Input data
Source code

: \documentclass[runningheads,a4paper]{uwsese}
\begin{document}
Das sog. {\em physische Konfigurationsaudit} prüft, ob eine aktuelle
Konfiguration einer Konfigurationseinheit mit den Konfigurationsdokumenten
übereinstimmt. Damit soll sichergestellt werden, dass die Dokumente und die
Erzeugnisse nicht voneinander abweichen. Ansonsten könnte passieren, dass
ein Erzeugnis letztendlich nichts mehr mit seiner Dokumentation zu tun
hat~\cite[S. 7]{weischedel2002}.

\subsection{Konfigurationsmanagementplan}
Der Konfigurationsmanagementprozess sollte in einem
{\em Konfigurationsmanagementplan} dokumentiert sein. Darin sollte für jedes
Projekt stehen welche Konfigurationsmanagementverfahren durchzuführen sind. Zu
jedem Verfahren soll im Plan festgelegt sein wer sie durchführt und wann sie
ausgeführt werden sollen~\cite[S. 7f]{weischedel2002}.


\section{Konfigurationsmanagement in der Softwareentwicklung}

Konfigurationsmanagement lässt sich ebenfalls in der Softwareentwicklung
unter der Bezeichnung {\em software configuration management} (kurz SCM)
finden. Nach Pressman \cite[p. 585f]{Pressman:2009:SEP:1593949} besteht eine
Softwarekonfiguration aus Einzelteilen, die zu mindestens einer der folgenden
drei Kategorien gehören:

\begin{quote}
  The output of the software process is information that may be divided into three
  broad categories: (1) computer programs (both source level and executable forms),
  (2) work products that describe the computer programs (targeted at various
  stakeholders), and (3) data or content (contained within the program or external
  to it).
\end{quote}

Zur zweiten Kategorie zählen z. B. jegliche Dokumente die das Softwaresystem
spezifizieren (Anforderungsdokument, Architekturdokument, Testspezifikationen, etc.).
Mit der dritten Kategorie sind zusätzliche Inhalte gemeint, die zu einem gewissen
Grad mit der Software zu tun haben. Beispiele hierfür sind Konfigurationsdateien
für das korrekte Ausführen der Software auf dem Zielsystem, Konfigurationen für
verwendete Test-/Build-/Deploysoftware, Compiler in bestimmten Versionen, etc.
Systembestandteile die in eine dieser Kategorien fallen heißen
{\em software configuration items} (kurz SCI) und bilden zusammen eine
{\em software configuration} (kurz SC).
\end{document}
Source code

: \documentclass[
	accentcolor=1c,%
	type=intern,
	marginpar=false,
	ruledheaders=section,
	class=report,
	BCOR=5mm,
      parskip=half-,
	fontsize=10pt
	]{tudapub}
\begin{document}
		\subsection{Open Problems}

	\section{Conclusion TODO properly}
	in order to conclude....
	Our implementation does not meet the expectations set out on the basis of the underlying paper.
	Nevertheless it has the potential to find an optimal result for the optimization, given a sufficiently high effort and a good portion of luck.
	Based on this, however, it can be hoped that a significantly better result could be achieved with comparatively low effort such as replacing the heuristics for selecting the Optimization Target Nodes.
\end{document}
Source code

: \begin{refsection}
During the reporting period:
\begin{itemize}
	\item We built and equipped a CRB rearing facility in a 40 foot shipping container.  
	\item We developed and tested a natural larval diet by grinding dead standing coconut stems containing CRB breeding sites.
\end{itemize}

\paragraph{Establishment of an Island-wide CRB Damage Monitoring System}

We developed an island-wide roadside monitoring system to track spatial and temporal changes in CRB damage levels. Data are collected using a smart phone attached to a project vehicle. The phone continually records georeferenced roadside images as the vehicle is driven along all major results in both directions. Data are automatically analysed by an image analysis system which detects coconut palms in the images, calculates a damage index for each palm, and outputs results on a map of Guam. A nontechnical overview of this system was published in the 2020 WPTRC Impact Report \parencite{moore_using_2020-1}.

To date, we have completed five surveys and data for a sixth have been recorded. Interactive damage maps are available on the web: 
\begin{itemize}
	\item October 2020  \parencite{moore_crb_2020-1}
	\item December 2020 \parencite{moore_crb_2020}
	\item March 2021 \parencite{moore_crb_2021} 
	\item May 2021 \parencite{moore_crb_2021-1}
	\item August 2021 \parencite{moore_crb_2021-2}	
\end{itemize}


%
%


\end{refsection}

Brief
Please copy only the lines between the first line of the entries and the line with "verwendete Test-/Build-/Deploysoftware, Compiler", keeping those two end lines as well, exactly as written.

Response
Source code

: \documentclass[runningheads,a4paper]{uwsese}
\begin{document}
Das sog. {\em physische Konfigurationsaudit} prüft, ob eine aktuelle
Konfiguration einer Konfigurationseinheit mit den Konfigurationsdokumenten
übereinstimmt. Damit soll sichergestellt werden, dass die Dokumente und die
Erzeugnisse nicht voneinander abweichen. Ansonsten könnte passieren, dass
ein Erzeugnis letztendlich nichts mehr mit seiner Dokumentation zu tun
hat~\cite[S. 7]{weischedel2002}.

\subsection{Konfigurationsmanagementplan}
Der Konfigurationsmanagementprozess sollte in einem
{\em Konfigurationsmanagementplan} dokumentiert sein. Darin sollte für jedes
Projekt stehen welche Konfigurationsmanagementverfahren durchzuführen sind. Zu
jedem Verfahren soll im Plan festgelegt sein wer sie durchführt und wann sie
ausgeführt werden sollen~\cite[S. 7f]{weischedel2002}.


\section{Konfigurationsmanagement in der Softwareentwicklung}

Konfigurationsmanagement lässt sich ebenfalls in der Softwareentwicklung
unter der Bezeichnung {\em software configuration management} (kurz SCM)
finden. Nach Pressman \cite[p. 585f]{Pressman:2009:SEP:1593949} besteht eine
Softwarekonfiguration aus Einzelteilen, die zu mindestens einer der folgenden
drei Kategorien gehören:

\begin{quote}
  The output of the software process is information that may be divided into three
  broad categories: (1) computer programs (both source level and executable forms),
  (2) work products that describe the computer programs (targeted at various
  stakeholders), and (3) data or content (contained within the program or external
  to it).
\end{quote}

Zur zweiten Kategorie zählen z. B. jegliche Dokumente die das Softwaresystem
spezifizieren (Anforderungsdokument, Architekturdokument, Testspezifikationen, etc.).
Mit der dritten Kategorie sind zusätzliche Inhalte gemeint, die zu einem gewissen
Grad mit der Software zu tun haben. Beispiele hierfür sind Konfigurationsdateien
für das korrekte Ausführen der Software auf dem Zielsystem, Konfigurationen für
verwendete Test-/Build-/Deploysoftware, Compiler in bestimmten Versionen, etc.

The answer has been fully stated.